図解でわかる廃棄物処理の仕組み|ゴミが収集から焼却・リサイクルまで一気にわかる



毎週ゴミを出しているのに、それがその後どこへ行くのか、正確に答えられる人はほとんどいません。「焼却する」「リサイクルする」──そこまでは知っていても、「どんな施設が関わっているのか」「燃えるゴミの79%が焼却されているとしたら、残りの21%は?」という問いには詰まるはずです。

この記事では、家庭のゴミ袋が収集されてから最終的にどこへ向かうのか、廃棄物処理の全体像を図解で解説します。

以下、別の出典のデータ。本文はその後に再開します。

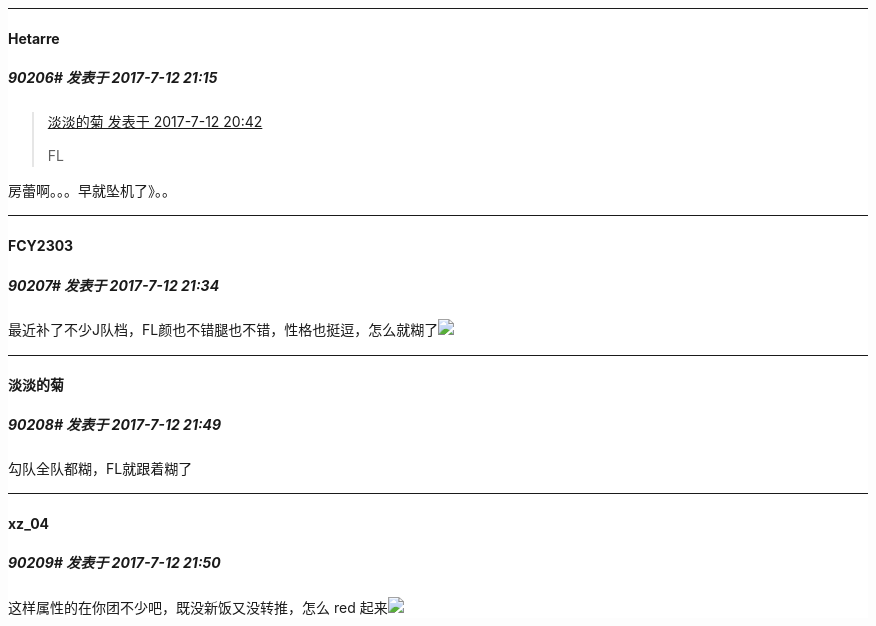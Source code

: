 





*****

####  Hetarre  
##### 90206#       发表于 2017-7-12 21:15



<blockquote><a href="httphttps://bbs.saraba1st.com/2b/forum.php?mod=redirect&amp;goto=findpost&amp;pid=36559741&amp;ptid=1105387" target="_blank">淡淡的菊 发表于 2017-7-12 20:42</a>

FL</blockquote>
房蕾啊。。。早就坠机了》。。







*****

####  FCY2303  
##### 90207#       发表于 2017-7-12 21:34




最近补了不少J队档，FL颜也不错腿也不错，性格也挺逗，怎么就糊了<img src="https://static.saraba1st.com/image/smiley/face2017/155.png" referrerpolicy="no-referrer">







*****

####  淡淡的菊  
##### 90208#       发表于 2017-7-12 21:49




勾队全队都糊，FL就跟着糊了







*****

####  xz_04  
##### 90209#       发表于 2017-7-12 21:50




这样属性的在你团不少吧，既没新饭又没转推，怎么 red 起来<img src="https://static.saraba1st.com/image/smiley/face2017/004.gif" referrerpolicy="no-referrer">

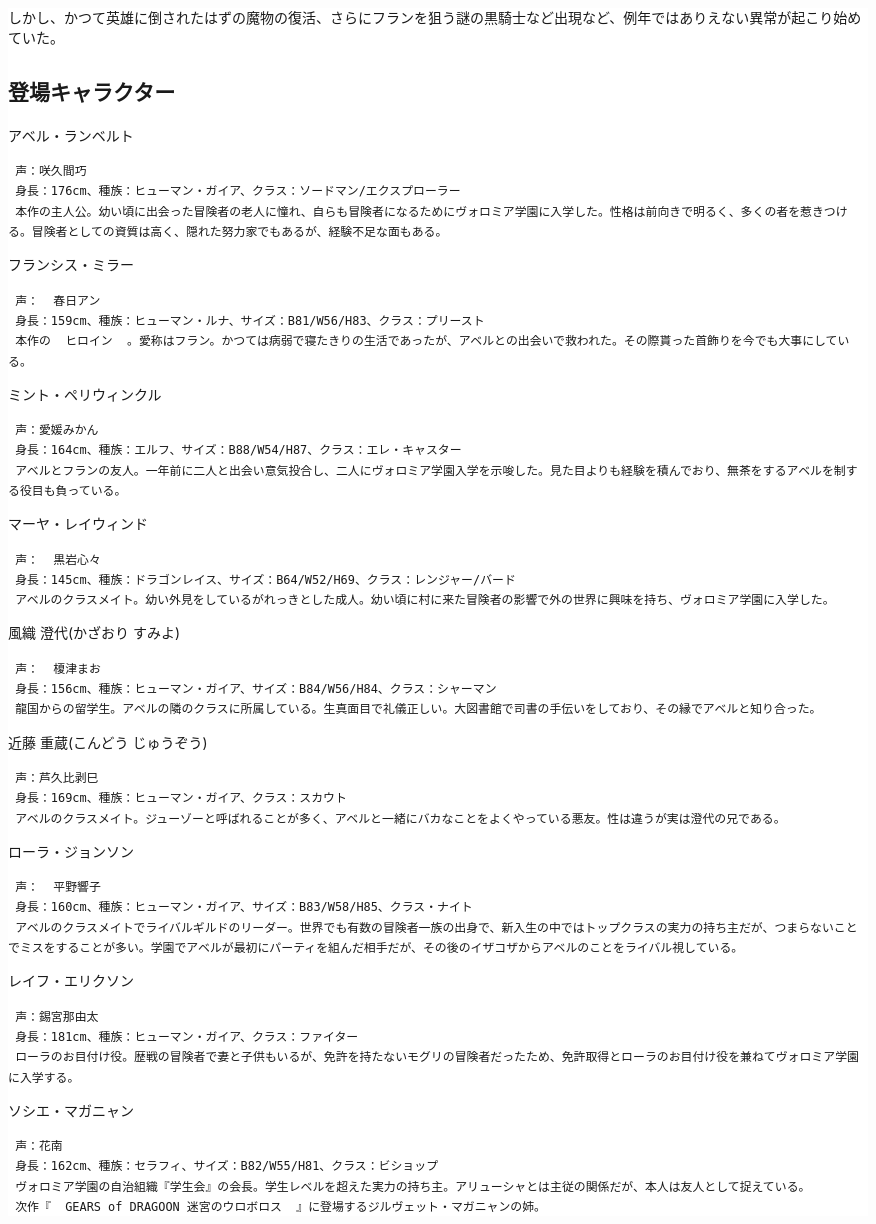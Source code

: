 しかし、かつて英雄に倒されたはずの魔物の復活、さらにフランを狙う謎の黒騎士など出現など、例年ではありえない異常が起こり始めていた。

##  登場キャラクター



アベル・ランベルト

     声：咲久間巧 
     身長：176cm、種族：ヒューマン・ガイア、クラス：ソードマン/エクスプローラー 
     本作の主人公。幼い頃に出会った冒険者の老人に憧れ、自らも冒険者になるためにヴォロミア学園に入学した。性格は前向きで明るく、多くの者を惹きつける。冒険者としての資質は高く、隠れた努力家でもあるが、経験不足な面もある。 

フランシス・ミラー

     声：  春日アン 
     身長：159cm、種族：ヒューマン・ルナ、サイズ：B81/W56/H83、クラス：プリースト 
     本作の  ヒロイン  。愛称はフラン。かつては病弱で寝たきりの生活であったが、アベルとの出会いで救われた。その際貰った首飾りを今でも大事にしている。 

ミント・ペリウィンクル

     声：愛媛みかん 
     身長：164cm、種族：エルフ、サイズ：B88/W54/H87、クラス：エレ・キャスター 
     アベルとフランの友人。一年前に二人と出会い意気投合し、二人にヴォロミア学園入学を示唆した。見た目よりも経験を積んでおり、無茶をするアベルを制する役目も負っている。 

マーヤ・レイウィンド

     声：  黒岩心々 
     身長：145cm、種族：ドラゴンレイス、サイズ：B64/W52/H69、クラス：レンジャー/バード 
     アベルのクラスメイト。幼い外見をしているがれっきとした成人。幼い頃に村に来た冒険者の影響で外の世界に興味を持ち、ヴォロミア学園に入学した。 

風織 澄代(かざおり すみよ)

     声：  榎津まお 
     身長：156cm、種族：ヒューマン・ガイア、サイズ：B84/W56/H84、クラス：シャーマン 
     龍国からの留学生。アベルの隣のクラスに所属している。生真面目で礼儀正しい。大図書館で司書の手伝いをしており、その縁でアベルと知り合った。 

近藤 重蔵(こんどう じゅうぞう)

     声：芦久比剥巳 
     身長：169cm、種族：ヒューマン・ガイア、クラス：スカウト 
     アベルのクラスメイト。ジューゾーと呼ばれることが多く、アベルと一緒にバカなことをよくやっている悪友。性は違うが実は澄代の兄である。 

ローラ・ジョンソン

     声：  平野響子 
     身長：160cm、種族：ヒューマン・ガイア、サイズ：B83/W58/H85、クラス・ナイト 
     アベルのクラスメイトでライバルギルドのリーダー。世界でも有数の冒険者一族の出身で、新入生の中ではトップクラスの実力の持ち主だが、つまらないことでミスをすることが多い。学園でアベルが最初にパーティを組んだ相手だが、その後のイザコザからアベルのことをライバル視している。 

レイフ・エリクソン

     声：錫宮那由太 
     身長：181cm、種族：ヒューマン・ガイア、クラス：ファイター 
     ローラのお目付け役。歴戦の冒険者で妻と子供もいるが、免許を持たないモグリの冒険者だったため、免許取得とローラのお目付け役を兼ねてヴォロミア学園に入学する。 

ソシエ・マガニャン

     声：花南 
     身長：162cm、種族：セラフィ、サイズ：B82/W55/H81、クラス：ビショップ 
     ヴォロミア学園の自治組織『学生会』の会長。学生レベルを超えた実力の持ち主。アリューシャとは主従の関係だが、本人は友人として捉えている。 
     次作『  GEARS of DRAGOON 迷宮のウロボロス  』に登場するジルヴェット・マガニャンの姉。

日本の処理システムが世界的に見て非常に発達していることも、最後にわかります。

  • 廃棄物の種類(一般廃棄物vs産業廃棄物)の定義
  • 燃えるゴミが焼却炉に届くまでの4ステップ
  • 焼却炉が熱をエネルギーに変える仕組み
  • リサイクルの限界と最終処分場の現実

「ゴミを出したら終わり」だと思っていませんか?

令和5年度(2023年度)の日本の一般廃棄物排出量は約4,095万トンです(環境省「廃棄物処理法に基づく廃棄物の処理及び清掃に関する法律」令和7年3月公表)。1人あたり年間約330kg、1日約900gのゴミを出している計算になります。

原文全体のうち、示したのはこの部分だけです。